= Beginning of Section =
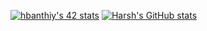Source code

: [![hbanthiy's 42 stats](https://badge42.vercel.app/api/v2/cl2xrmmu4000609mlo05k9qg8/stats?cursusId=21&coalitionId=undefined)](https://profile.intra.42.fr/users/hbanthiy)
[![Harsh's GitHub stats](https://github-readme-stats.vercel.app/api?username=harshbanthiya)](https://github.com/harshbanthiya/github-readme-stats)
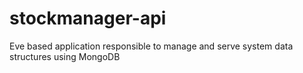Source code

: # stockmanager-api
Eve based application responsible to manage and serve system data structures using MongoDB
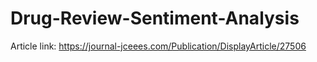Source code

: # Drug-Review-Sentiment-Analysis
Article link: https://journal-jceees.com/Publication/DisplayArticle/27506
= End of Section =
* TASK REQUIREMENTS *
Restate the material above word for word, omitting the pictures.

* SOLUTION FOR THIS EXERCISE *
Source code

: [![hbanthiy's 42 stats](https://badge42.vercel.app/api/v2/cl2xrmmu4000609mlo05k9qg8/stats?cursusId=21&coalitionId=undefined)](https://profile.intra.42.fr/users/hbanthiy)
[![Harsh's GitHub stats](https://github-readme-stats.vercel.app/api?username=harshbanthiya)](https://github.com/harshbanthiya/github-readme-stats)
Source code

: # stockmanager-api
Eve based application responsible to manage and serve system data structures using MongoDB
Source code

: # Drug-Review-Sentiment-Analysis
Article link: https://journal-jceees.com/Publication/DisplayArticle/27506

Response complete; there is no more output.